The Rolling Stones had their turn at Bobby Dodd Stadium June 9. For the rest of the summer, the main performers will be Georgia Tech assistant director of facilities and turf Jon DeWitt and the Georgia Tech groundskeeping crew.
DeWitt oversaw the stripping of the turf damaged by the concert and last week supervised the installation of new Bermuda grass sod over a bed of sand. The next job is growing the turf and helping it knit into a football field suitable for 300-pound cleat-wearing linemen, marching bands and the Ramblin’ Wreck by Sept. 3.
After the concert, it was determined that the damage was sufficient enough that the concert producers (AEG Live) would pay to have it replaced. Tech and AEG Live wrote a clause into the concert contract anticipating such an outcome, and AEG Live agreed to pay up to $75,000. Deputy athletic director Brett Daniels said much of the damage was caused by the cranes that brought the stage and lighting equipment onto the field.
Having the concert enabled Tech to allow someone else to pick up most of the cost of the turf replacement, about $90,000. That savings, plus the $300,000 the athletic department netted from the concert, not to mention the visibility that the event gave to the school and stadium, made the concert a considerable success.
The first step in replacing the field is removing the old turf. In an e-mail, DeWitt said the field was stripped with a Koro machine. On fields such as Tech’s, turf is laid directly onto a sand base to aid with drainage. Over time, though, the depth of the field grows as organic material (such as grass clippings) decomposes and gathers under the surface. Laid down in 2011, the field depth had grown to about three inches by this summer, which hinders drainage. It’s why the field was likely going to be stripped next year if not for the concert.
It took most of the week following the concert to strip the field and haul the field and dirt away.
The following week, starting on the 21st, the sand base – which is 10 inches of USGA-certified sand resting atop four inches of gravel – was graded by laser to make the field perfectly level. Equipment to water the field – irrigation heads and valve boxes – was re-set. The sod –Tifway 419 from a turf farm in Adel – was brought in beginning late last Wednesday and installed Thursday, Friday and Saturday of last week.

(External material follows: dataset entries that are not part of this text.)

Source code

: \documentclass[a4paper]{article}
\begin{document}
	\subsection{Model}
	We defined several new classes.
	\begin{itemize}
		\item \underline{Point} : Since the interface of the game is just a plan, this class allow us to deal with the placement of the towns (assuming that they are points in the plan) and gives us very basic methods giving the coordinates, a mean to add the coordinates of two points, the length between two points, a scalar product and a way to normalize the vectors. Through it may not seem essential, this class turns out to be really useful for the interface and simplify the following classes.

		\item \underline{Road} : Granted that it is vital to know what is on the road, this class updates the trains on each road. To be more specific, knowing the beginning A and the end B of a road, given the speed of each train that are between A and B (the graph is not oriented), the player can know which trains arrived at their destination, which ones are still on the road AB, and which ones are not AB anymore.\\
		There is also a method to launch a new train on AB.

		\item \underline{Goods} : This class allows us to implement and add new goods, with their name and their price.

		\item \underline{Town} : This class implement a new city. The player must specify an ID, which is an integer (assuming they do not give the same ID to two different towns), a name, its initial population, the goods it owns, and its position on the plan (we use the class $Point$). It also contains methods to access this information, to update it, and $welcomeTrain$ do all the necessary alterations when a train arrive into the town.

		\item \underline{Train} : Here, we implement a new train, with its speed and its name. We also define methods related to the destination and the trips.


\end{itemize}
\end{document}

The turf arrived in rolls 42 wide and 36 inches tall. The turf was unrolled on the field with a tractor and a groundskeeper laying it down in strips running the length of the field. Unfurled, the strips measured about 25 yards long. As they were laid down, crew members tugged the strips together with rakes and used knives to trim overlapping strips of turf.

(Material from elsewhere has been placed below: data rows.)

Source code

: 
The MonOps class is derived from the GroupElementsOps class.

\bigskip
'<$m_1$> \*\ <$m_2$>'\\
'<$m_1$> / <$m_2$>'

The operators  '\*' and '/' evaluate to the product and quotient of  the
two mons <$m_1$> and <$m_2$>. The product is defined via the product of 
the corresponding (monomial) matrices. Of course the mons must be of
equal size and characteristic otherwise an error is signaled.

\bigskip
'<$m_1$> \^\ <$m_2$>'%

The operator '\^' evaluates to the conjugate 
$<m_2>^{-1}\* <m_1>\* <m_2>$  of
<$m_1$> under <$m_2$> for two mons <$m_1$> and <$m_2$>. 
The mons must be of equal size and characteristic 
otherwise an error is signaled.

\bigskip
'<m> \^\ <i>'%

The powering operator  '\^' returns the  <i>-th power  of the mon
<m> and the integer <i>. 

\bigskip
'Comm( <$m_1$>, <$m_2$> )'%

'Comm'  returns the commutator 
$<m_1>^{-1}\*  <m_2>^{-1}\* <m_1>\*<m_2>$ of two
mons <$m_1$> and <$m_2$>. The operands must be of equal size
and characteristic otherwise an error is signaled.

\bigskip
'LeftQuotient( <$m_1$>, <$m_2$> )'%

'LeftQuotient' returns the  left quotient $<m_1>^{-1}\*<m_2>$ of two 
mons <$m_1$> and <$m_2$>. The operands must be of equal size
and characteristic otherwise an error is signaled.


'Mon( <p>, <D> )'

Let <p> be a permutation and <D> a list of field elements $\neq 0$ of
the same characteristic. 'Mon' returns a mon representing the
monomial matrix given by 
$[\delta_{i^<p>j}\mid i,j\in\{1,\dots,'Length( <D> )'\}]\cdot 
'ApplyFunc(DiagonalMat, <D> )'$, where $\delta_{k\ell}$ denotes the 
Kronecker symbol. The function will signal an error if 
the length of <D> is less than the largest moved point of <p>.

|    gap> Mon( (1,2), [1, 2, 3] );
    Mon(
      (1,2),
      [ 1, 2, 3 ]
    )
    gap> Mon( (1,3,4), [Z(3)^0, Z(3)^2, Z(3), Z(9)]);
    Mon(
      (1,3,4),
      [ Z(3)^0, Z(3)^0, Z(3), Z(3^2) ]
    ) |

The next two months will be spent watering, aerating and spreading fertilizer and plant-growth regulators, which promote horizontal and tighter growth.
“The grass does a great job of knitting together on its own – one of (the) main reasons why this type is widely used in sports – but particular fertilizers can promote different things from color to rooting to density,” DeWitt wrote.
The field will be used for the final movie screening of the Dodd After Dark series July 10 (Furious 7). It will then have to withstand fan day and one or more scrimmages before the season opener Sept. 3.